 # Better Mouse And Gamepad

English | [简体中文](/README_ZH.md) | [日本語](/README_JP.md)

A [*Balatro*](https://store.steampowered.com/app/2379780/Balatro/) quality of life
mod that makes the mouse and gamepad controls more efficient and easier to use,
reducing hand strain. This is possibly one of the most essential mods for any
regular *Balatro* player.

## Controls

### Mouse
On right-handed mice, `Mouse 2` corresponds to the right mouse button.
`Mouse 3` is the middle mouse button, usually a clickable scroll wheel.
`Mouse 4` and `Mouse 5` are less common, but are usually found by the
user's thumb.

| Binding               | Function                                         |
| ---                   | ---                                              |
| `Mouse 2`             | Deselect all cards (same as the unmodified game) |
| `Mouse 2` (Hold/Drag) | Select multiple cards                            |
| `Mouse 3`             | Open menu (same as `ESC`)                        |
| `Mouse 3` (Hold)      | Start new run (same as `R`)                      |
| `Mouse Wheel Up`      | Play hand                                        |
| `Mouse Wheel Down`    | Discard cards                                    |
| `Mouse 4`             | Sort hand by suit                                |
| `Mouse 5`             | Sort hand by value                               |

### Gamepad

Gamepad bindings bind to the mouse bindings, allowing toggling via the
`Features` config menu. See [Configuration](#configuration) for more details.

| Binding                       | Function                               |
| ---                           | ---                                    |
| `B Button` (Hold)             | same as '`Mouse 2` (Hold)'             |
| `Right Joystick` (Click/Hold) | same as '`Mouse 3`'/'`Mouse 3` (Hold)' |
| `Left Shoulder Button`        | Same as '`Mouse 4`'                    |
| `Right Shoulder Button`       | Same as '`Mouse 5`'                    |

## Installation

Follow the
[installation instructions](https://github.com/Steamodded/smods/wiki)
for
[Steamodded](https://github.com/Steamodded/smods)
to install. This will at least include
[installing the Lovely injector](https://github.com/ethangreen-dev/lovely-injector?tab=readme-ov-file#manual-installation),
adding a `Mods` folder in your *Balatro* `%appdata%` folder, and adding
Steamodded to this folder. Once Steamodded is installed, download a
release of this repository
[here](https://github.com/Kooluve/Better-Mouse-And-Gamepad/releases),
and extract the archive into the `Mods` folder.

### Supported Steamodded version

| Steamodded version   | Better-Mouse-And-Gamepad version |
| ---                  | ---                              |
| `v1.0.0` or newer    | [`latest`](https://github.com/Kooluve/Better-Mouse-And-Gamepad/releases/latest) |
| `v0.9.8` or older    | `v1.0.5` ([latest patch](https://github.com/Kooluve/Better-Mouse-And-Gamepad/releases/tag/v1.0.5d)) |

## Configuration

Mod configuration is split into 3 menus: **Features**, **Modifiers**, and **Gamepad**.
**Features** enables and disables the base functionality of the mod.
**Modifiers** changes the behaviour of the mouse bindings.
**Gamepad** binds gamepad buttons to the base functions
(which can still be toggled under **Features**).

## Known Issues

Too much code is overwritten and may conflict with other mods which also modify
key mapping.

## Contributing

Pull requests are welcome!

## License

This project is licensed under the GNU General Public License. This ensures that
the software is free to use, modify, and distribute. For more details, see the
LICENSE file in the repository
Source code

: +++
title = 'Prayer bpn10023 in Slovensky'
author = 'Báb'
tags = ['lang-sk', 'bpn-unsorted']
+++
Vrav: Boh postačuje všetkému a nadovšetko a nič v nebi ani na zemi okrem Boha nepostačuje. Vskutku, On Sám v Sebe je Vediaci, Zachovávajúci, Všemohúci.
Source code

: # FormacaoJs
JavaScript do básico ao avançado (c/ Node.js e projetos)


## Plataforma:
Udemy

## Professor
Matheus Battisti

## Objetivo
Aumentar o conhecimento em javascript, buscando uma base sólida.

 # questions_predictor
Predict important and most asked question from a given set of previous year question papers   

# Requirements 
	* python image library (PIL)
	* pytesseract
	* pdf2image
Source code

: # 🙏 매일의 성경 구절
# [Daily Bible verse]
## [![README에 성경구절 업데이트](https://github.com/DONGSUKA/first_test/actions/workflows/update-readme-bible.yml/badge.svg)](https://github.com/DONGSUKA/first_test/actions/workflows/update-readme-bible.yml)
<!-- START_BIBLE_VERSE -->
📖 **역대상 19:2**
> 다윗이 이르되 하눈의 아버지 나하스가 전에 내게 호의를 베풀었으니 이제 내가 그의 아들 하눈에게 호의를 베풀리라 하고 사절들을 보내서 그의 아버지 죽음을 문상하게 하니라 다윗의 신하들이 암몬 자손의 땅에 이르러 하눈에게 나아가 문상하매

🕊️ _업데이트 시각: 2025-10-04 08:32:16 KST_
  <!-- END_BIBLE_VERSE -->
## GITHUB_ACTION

⁂

Assignment. Give back the entries exactly. Omit none of them.

Solution.
 # Better Mouse And Gamepad

English | [简体中文](/README_ZH.md) | [日本語](/README_JP.md)

A [*Balatro*](https://store.steampowered.com/app/2379780/Balatro/) quality of life
mod that makes the mouse and gamepad controls more efficient and easier to use,
reducing hand strain. This is possibly one of the most essential mods for any
regular *Balatro* player.

## Controls

### Mouse
On right-handed mice, `Mouse 2` corresponds to the right mouse button.
`Mouse 3` is the middle mouse button, usually a clickable scroll wheel.
`Mouse 4` and `Mouse 5` are less common, but are usually found by the
user's thumb.

| Binding               | Function                                         |
| ---                   | ---                                              |
| `Mouse 2`             | Deselect all cards (same as the unmodified game) |
| `Mouse 2` (Hold/Drag) | Select multiple cards                            |
| `Mouse 3`             | Open menu (same as `ESC`)                        |
| `Mouse 3` (Hold)      | Start new run (same as `R`)                      |
| `Mouse Wheel Up`      | Play hand                                        |
| `Mouse Wheel Down`    | Discard cards                                    |
| `Mouse 4`             | Sort hand by suit                                |
| `Mouse 5`             | Sort hand by value                               |

### Gamepad

Gamepad bindings bind to the mouse bindings, allowing toggling via the
`Features` config menu. See [Configuration](#configuration) for more details.

| Binding                       | Function                               |
| ---                           | ---                                    |
| `B Button` (Hold)             | same as '`Mouse 2` (Hold)'             |
| `Right Joystick` (Click/Hold) | same as '`Mouse 3`'/'`Mouse 3` (Hold)' |
| `Left Shoulder Button`        | Same as '`Mouse 4`'                    |
| `Right Shoulder Button`       | Same as '`Mouse 5`'                    |

## Installation

Follow the
[installation instructions](https://github.com/Steamodded/smods/wiki)
for
[Steamodded](https://github.com/Steamodded/smods)
to install. This will at least include
[installing the Lovely injector](https://github.com/ethangreen-dev/lovely-injector?tab=readme-ov-file#manual-installation),
adding a `Mods` folder in your *Balatro* `%appdata%` folder, and adding
Steamodded to this folder. Once Steamodded is installed, download a
release of this repository
[here](https://github.com/Kooluve/Better-Mouse-And-Gamepad/releases),
and extract the archive into the `Mods` folder.

### Supported Steamodded version

| Steamodded version   | Better-Mouse-And-Gamepad version |
| ---                  | ---                              |
| `v1.0.0` or newer    | [`latest`](https://github.com/Kooluve/Better-Mouse-And-Gamepad/releases/latest) |
| `v0.9.8` or older    | `v1.0.5` ([latest patch](https://github.com/Kooluve/Better-Mouse-And-Gamepad/releases/tag/v1.0.5d)) |

## Configuration

Mod configuration is split into 3 menus: **Features**, **Modifiers**, and **Gamepad**.
**Features** enables and disables the base functionality of the mod.
**Modifiers** changes the behaviour of the mouse bindings.
**Gamepad** binds gamepad buttons to the base functions
(which can still be toggled under **Features**).

## Known Issues

Too much code is overwritten and may conflict with other mods which also modify
key mapping.

## Contributing

Pull requests are welcome!

## License

This project is licensed under the GNU General Public License. This ensures that
the software is free to use, modify, and distribute. For more details, see the
LICENSE file in the repository
Source code

: +++
title = 'Prayer bpn10023 in Slovensky'
author = 'Báb'
tags = ['lang-sk', 'bpn-unsorted']
+++
Vrav: Boh postačuje všetkému a nadovšetko a nič v nebi ani na zemi okrem Boha nepostačuje. Vskutku, On Sám v Sebe je Vediaci, Zachovávajúci, Všemohúci.
Source code

: # FormacaoJs
JavaScript do básico ao avançado (c/ Node.js e projetos)


## Plataforma:
Udemy

## Professor
Matheus Battisti

## Objetivo
Aumentar o conhecimento em javascript, buscando uma base sólida.

 # questions_predictor
Predict important and most asked question from a given set of previous year question papers   

# Requirements 
	* python image library (PIL)
	* pytesseract
	* pdf2image
Source code

: # 🙏 매일의 성경 구절
# [Daily Bible verse]
## [![README에 성경구절 업데이트](https://github.com/DONGSUKA/first_test/actions/workflows/update-readme-bible.yml/badge.svg)](https://github.com/DONGSUKA/first_test/actions/workflows/update-readme-bible.yml)
<!-- START_BIBLE_VERSE -->
📖 **역대상 19:2**
> 다윗이 이르되 하눈의 아버지 나하스가 전에 내게 호의를 베풀었으니 이제 내가 그의 아들 하눈에게 호의를 베풀리라 하고 사절들을 보내서 그의 아버지 죽음을 문상하게 하니라 다윗의 신하들이 암몬 자손의 땅에 이르러 하눈에게 나아가 문상하매

🕊️ _업데이트 시각: 2025-10-04 08:32:16 KST_
  <!-- END_BIBLE_VERSE -->
## GITHUB_ACTION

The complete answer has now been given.